Doing it like this would say half your time.

This is my 24:):)th post!!!

Stopping when the matrix is upper-triangular and then using back substitution
is fine if we just have the one equation to solve. But if we have a number of
right-hand sides (as we get if we are using Gaussian elimination to numerically
invert a matrix) it may be more efficient to go all the way and reduce the left-
hand side to an identity matrix.

It may be that this exercises is intended to illustrate the technique for
subsequent application in this manner, so if the original poster has been
asker to reduce the left-hand side to the identity matrix we should respect
that.

RonL
• Sep 10th 2006, 09:13 AM
ThePerfectHacker
Quote:

Originally Posted by CaptainBlack
Stopping when the matrix is upper-triangular and then using back substitution
is fine if we just have the one equation to solve. But if we have a number of
right-hand sides (as we get if we are using Gaussian elimination to numerically
invert a matrix) it may be more efficient to go all the way and reduce the left-
hand side to an identity matrix.

It may be that this exercises is intended to illustrate the technique for
subsequent application in this manner, so if the original poster has been
asker to reduce the left-hand side to the identity matrix we should respect
that.

RonL

That can only happen if that system is not "well-behaved".
• Sep 10th 2006, 09:34 AM
CaptainBlack
Quote:

Originally Posted by ThePerfectHacker
That can only happen if that system is not "well-behaved".

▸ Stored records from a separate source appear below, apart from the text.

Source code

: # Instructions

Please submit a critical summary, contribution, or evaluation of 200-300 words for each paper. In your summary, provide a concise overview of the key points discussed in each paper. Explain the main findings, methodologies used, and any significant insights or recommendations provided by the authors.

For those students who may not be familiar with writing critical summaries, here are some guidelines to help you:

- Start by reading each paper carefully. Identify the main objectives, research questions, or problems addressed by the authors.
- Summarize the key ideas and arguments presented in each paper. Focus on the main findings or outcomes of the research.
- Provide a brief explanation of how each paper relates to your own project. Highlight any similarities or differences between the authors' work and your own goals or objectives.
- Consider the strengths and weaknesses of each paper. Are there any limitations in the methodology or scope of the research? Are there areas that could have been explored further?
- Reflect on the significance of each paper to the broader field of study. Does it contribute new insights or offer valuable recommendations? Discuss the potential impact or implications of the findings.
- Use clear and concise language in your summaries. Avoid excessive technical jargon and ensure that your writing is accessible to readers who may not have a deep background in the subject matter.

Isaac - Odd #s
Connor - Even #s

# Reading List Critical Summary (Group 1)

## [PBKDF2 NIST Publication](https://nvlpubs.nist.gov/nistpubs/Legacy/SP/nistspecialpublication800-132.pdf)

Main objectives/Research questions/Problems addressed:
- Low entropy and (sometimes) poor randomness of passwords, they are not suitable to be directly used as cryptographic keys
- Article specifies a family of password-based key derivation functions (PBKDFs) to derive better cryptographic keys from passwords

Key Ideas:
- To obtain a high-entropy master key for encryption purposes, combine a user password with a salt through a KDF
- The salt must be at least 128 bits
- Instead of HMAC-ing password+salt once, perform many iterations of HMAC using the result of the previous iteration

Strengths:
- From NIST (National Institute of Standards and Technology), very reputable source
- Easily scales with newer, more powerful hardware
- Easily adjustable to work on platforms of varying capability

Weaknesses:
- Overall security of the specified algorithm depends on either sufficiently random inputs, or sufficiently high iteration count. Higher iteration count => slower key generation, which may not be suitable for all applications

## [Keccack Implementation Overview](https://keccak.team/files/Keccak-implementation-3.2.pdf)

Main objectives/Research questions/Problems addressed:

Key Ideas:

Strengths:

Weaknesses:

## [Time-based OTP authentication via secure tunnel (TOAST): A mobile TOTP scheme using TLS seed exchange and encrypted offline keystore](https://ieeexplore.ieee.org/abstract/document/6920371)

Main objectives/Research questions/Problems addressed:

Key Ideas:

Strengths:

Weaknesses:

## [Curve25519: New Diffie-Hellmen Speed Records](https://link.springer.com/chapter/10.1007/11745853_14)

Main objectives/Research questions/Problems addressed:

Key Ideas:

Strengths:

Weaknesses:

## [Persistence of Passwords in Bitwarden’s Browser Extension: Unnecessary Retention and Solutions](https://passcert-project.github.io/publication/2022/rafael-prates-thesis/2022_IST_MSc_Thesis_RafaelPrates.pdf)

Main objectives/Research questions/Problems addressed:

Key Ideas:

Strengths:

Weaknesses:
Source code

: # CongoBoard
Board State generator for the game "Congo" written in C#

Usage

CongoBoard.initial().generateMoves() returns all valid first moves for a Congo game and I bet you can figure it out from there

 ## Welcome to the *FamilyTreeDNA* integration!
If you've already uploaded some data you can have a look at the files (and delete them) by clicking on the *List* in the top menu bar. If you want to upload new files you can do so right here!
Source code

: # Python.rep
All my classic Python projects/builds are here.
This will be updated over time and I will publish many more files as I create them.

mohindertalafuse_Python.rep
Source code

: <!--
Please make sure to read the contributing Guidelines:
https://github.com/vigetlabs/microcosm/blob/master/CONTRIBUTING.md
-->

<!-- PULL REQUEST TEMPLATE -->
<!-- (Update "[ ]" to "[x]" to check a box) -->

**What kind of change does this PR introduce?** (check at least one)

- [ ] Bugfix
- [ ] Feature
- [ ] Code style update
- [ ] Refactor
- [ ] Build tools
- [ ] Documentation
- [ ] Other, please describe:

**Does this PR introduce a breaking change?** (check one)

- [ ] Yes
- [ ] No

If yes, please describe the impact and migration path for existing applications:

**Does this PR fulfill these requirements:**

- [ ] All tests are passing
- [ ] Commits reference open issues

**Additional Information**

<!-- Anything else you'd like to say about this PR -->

Whatever the merits of the algorithm (and no algorithm is perfect) the OP
seems to being asked to do it that way.

RonL
• Sep 10th 2006, 04:06 PM
dan
WHAT IS RONG WITH THE CODE ON THE SITE?
do you have a link, or what would i search for on google??
dan
• Sep 10th 2006, 04:11 PM
ThePerfectHacker
Quote:

Originally Posted by dan
WHAT IS RONG WITH THE CODE ON THE SITE?

LaTeX is down because of repairs.
• Sep 10th 2006, 06:15 PM
dan
Quote:

Originally Posted by ThePerfectHacker
LaTeX is down because of repairs.

ok thanks,

by the way...i thought it was, "there are only 10 types of people: those who know binary and those who don't".
mayby you use a different version in NY than we use in NE

`dan
• Sep 10th 2006, 06:32 PM
ThePerfectHacker
Quote:

Originally Posted by dan
ok thanks,

by the way...i thought it was, "there are only 10 types of people: those who know binary and those who don't".
mayby you use a different version in NY than we use in NE

Try to stay on topic please, during these past days there was not off topic talk. Let us keep it down.

Just to answer you, that is the third time someone told me that joke is supposed to be ten, yes, I know. But the joke it that it is not.